E. lucida is a popular ornamental in its native range and in adjacent areas of Australia and its use in gardens has been promoted here for some time, it is also very important to the Tasmanian apiculture industry – over 70% of all the honey produced in Tasmania relies on the nectar of E. lucida (Gray 2004). It is cultivated in New Zealand where, as in the northern hemisphere, it is a popular summer flowering tree (E. lucida is generally a bit earlier to flower than the other commonly grown species – in the northern hemisphere it can be flowering by the end of June (pers. obs.)) and various cultivars are in the horticultural trade. It is equally popular on the west coast of North America, from California to southern British Columbia – the Washington Park Arboretum, for example, cultivates both the species and ‘Pink Cloud’ (University of Washington Botanic Gardens 2018) – but as with most members of the genus it seems to be virtually absent from cultivation in eastern North America.
E. lucida can be distinguished from the hybrids it has given rise to in the following ways: from E. × intermedia ‘Rostrevor’ by the markedly more glaucous underside to the leaves in lucida; from E. ‘Penwith’ by the downy pubescence adpressed to the shoot in lucida vs. dense and spreading hairs in ‘Penwith’; and from E. × hilleri by its simple leaves vs. compound in × hilleri. Only with the naturally occurring hybrid E. × hybrida is separation sometimes difficult (Cullen et al. 2011).
This is a selection with flowers toward the larger end of the given size-range for the species. The petals are flushed pale pink (paler than in ‘Pink Cloud’) darkening to a crimson centre. It was found in the wild in 1986 and entered cultivation shortly afterwards.
There are several variegated cultivars of E. lucida including ‘Gilt Edge’, ‘Leatherwood Cream’, and ‘Spring Glow’. These all have leaves with cream or creamy-yellow coloured margins and the differences are very slight indeed. ‘Gilt Edge’ is apparently distinguished by flattened flowers and trifoliate leaves (although this latter character is at odds with the description of the parent species, suggesting this may have resulted from some sort of mutation).

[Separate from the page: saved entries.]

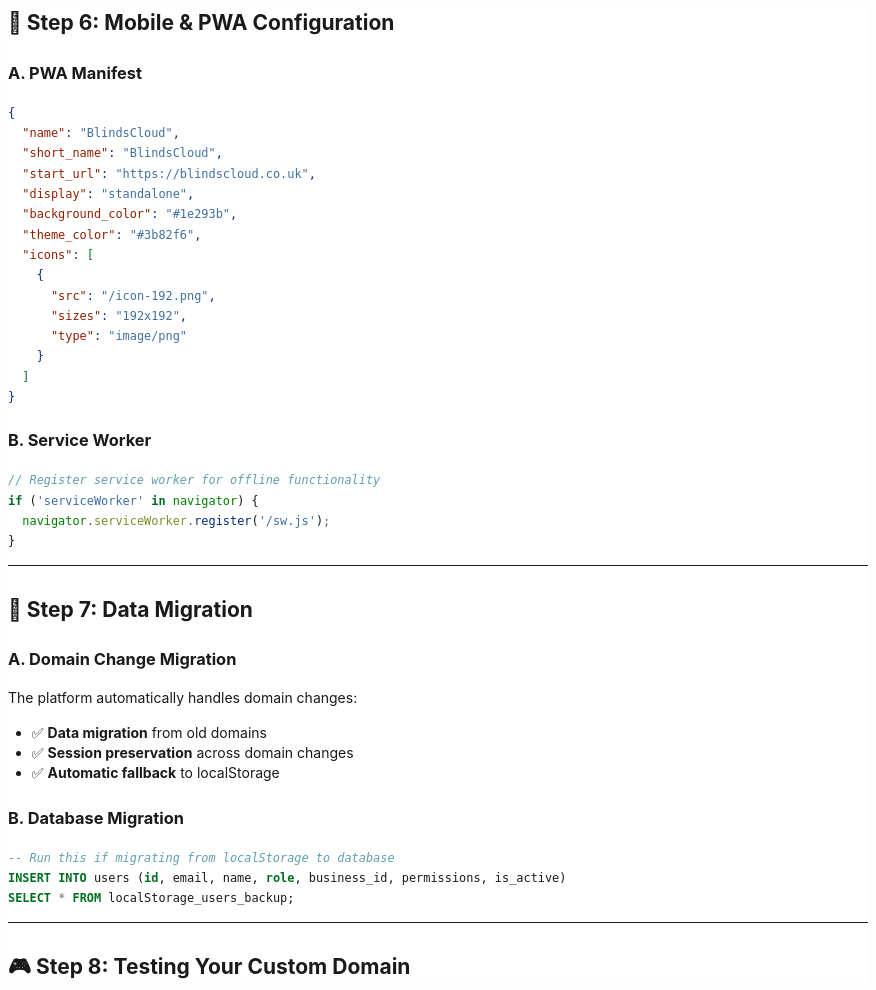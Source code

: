
## 📱 **Step 6: Mobile & PWA Configuration**

### **A. PWA Manifest**
```json
{
  "name": "BlindsCloud",
  "short_name": "BlindsCloud",
  "start_url": "https://blindscloud.co.uk",
  "display": "standalone",
  "background_color": "#1e293b",
  "theme_color": "#3b82f6",
  "icons": [
    {
      "src": "/icon-192.png",
      "sizes": "192x192",
      "type": "image/png"
    }
  ]
}
```

### **B. Service Worker**
```javascript
// Register service worker for offline functionality
if ('serviceWorker' in navigator) {
  navigator.serviceWorker.register('/sw.js');
}
```

---

## 🔄 **Step 7: Data Migration**

### **A. Domain Change Migration**
The platform automatically handles domain changes:
- ✅ **Data migration** from old domains
- ✅ **Session preservation** across domain changes
- ✅ **Automatic fallback** to localStorage

### **B. Database Migration**
```sql
-- Run this if migrating from localStorage to database
INSERT INTO users (id, email, name, role, business_id, permissions, is_active)
SELECT * FROM localStorage_users_backup;
```

---

## 🎮 **Step 8: Testing Your Custom Domain**
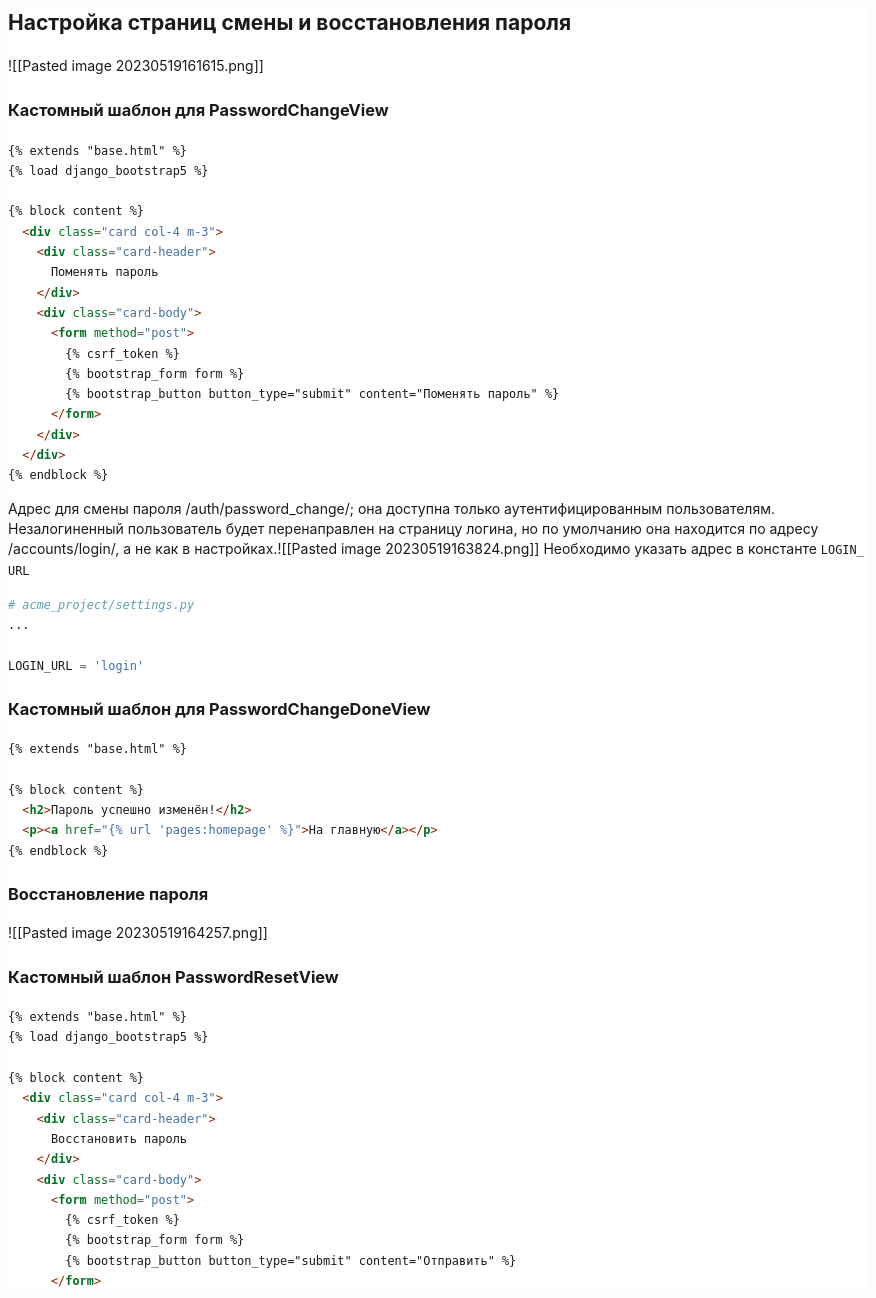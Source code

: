 
## Настройка страниц смены и восстановления пароля
![[Pasted image 20230519161615.png]]
### Кастомный шаблон для PasswordChangeView
```html
{% extends "base.html" %}
{% load django_bootstrap5 %}

{% block content %}
  <div class="card col-4 m-3">
    <div class="card-header">
      Поменять пароль
    </div>
    <div class="card-body">
      <form method="post">
        {% csrf_token %}
        {% bootstrap_form form %}
        {% bootstrap_button button_type="submit" content="Поменять пароль" %}
      </form>
    </div>
  </div>
{% endblock %}
```
Адрес для смены пароля /auth/password_change/; она доступна только аутентифицированным пользователям. Незалогиненный пользователь будет перенаправлен на страницу логина, но по умолчанию она находится по адресу /accounts/login/, а не как в настройках.![[Pasted image 20230519163824.png]]
Необходимо указать адрес в константе `LOGIN_URL`
```python
# acme_project/settings.py
...

LOGIN_URL = 'login'
```
### Кастомный шаблон  для PasswordChangeDoneView
```html
{% extends "base.html" %}

{% block content %}
  <h2>Пароль успешно изменён!</h2>
  <p><a href="{% url 'pages:homepage' %}">На главную</a></p>
{% endblock %}
```
### Восстановление пароля
![[Pasted image 20230519164257.png]]
### Кастомный шаблон PasswordResetView
```html
{% extends "base.html" %}
{% load django_bootstrap5 %}

{% block content %}
  <div class="card col-4 m-3">
    <div class="card-header">
      Восстановить пароль
    </div>
    <div class="card-body">
      <form method="post">
        {% csrf_token %}
        {% bootstrap_form form %}
        {% bootstrap_button button_type="submit" content="Отправить" %}
      </form>
```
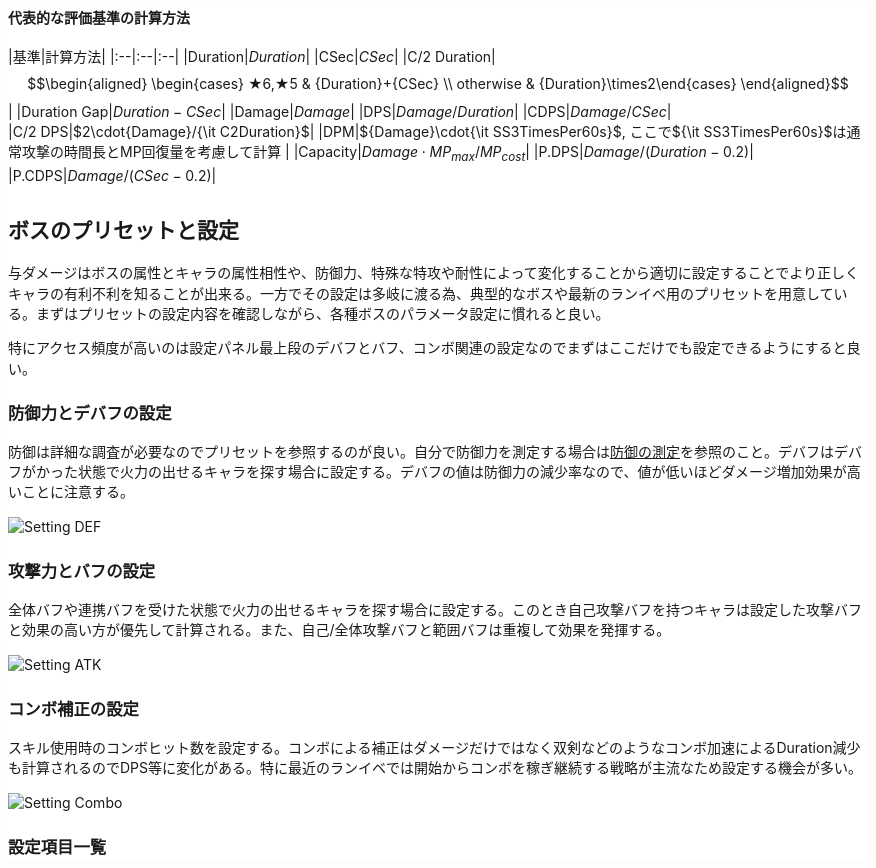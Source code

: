 #### 代表的な評価基準の計算方法

|基準|計算方法|
|:--|:--|:--|
|Duration|${Duration}$|
|CSec|${CSec}$|
|C/2&nbsp;Duration|$$\begin{aligned} \begin{cases} ★6,★5 & {Duration}+{CSec} \\ otherwise & {Duration}\times2\end{cases} \end{aligned}$$|
|Duration&nbsp;Gap|${Duration}-{CSec}$|
|Damage|${Damage}$|
|DPS|${Damage}/{Duration}$|
|CDPS|${Damage}/{CSec}$|
|C/2&nbsp;DPS|$2\cdot{Damage}/{\it C2Duration}$|
|DPM|${Damage}\cdot{\it SS3TimesPer60s}$, ここで${\it SS3TimesPer60s}$は通常攻撃の時間長とMP回復量を考慮して計算 |
|Capacity|${Damage}\cdot{MP_{max}}/{MP_{cost}}$|
|P.DPS|${Damage}/({Duration}-0.2)$|
|P.CDPS|${Damage}/({CSec}-0.2)$|

## ボスのプリセットと設定
与ダメージはボスの属性とキャラの属性相性や、防御力、特殊な特攻や耐性によって変化することから適切に設定することでより正しくキャラの有利不利を知ることが出来る。一方でその設定は多岐に渡る為、典型的なボスや最新のランイベ用のプリセットを用意している。まずはプリセットの設定内容を確認しながら、各種ボスのパラメータ設定に慣れると良い。

特にアクセス頻度が高いのは設定パネル最上段のデバフとバフ、コンボ関連の設定なのでまずはここだけでも設定できるようにすると良い。

### 防御力とデバフの設定
防御は詳細な調査が必要なのでプリセットを参照するのが良い。自分で防御力を測定する場合は[防御の測定](../knowledge/#防御の測定)を参照のこと。デバフはデバフがかった状態で火力の出せるキャラを探す場合に設定する。デバフの値は防御力の減少率なので、値が低いほどダメージ増加効果が高いことに注意する。

![Setting DEF](../images/setting_def.jpg)

### 攻撃力とバフの設定
全体バフや連携バフを受けた状態で火力の出せるキャラを探す場合に設定する。このとき自己攻撃バフを持つキャラは設定した攻撃バフと効果の高い方が優先して計算される。また、自己/全体攻撃バフと範囲バフは重複して効果を発揮する。

![Setting ATK](../images/setting_atk.jpg)

### コンボ補正の設定
スキル使用時のコンボヒット数を設定する。コンボによる補正はダメージだけではなく双剣などのようなコンボ加速によるDuration減少も計算されるのでDPS等に変化がある。特に最近のランイベでは開始からコンボを稼ぎ継続する戦略が主流なため設定する機会が多い。

![Setting Combo](../images/setting_combo.jpg)

### 設定項目一覧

Like ‘Ballerina’ this cultivar was first found in the wild, by Ken Gillanders in 1984. The parent was a 20 m tall tree and so far this clone has reached 7 m in cultivation in the UK (Tree Register, The (2018)). It is very similar to ‘Ballerina’ but both the pink flush in the petals and their crimson centres are paler than in ‘Ballerina’, although the two really need to be seen together for this subtle difference to be apparent.
Another point of differentiation would seem to be that one of these cultivars has white, or very pale anthers, while those of the other are dark, although there seems to be no agreement amongst nurserymen as to which is which, and the illustrations available online and in the catalogues are woefully inconsistent. Suffice to say that pink-flowered forms occur sporadically in the wild, and these exhibit the degrees of variation in their characters expected from natural populations.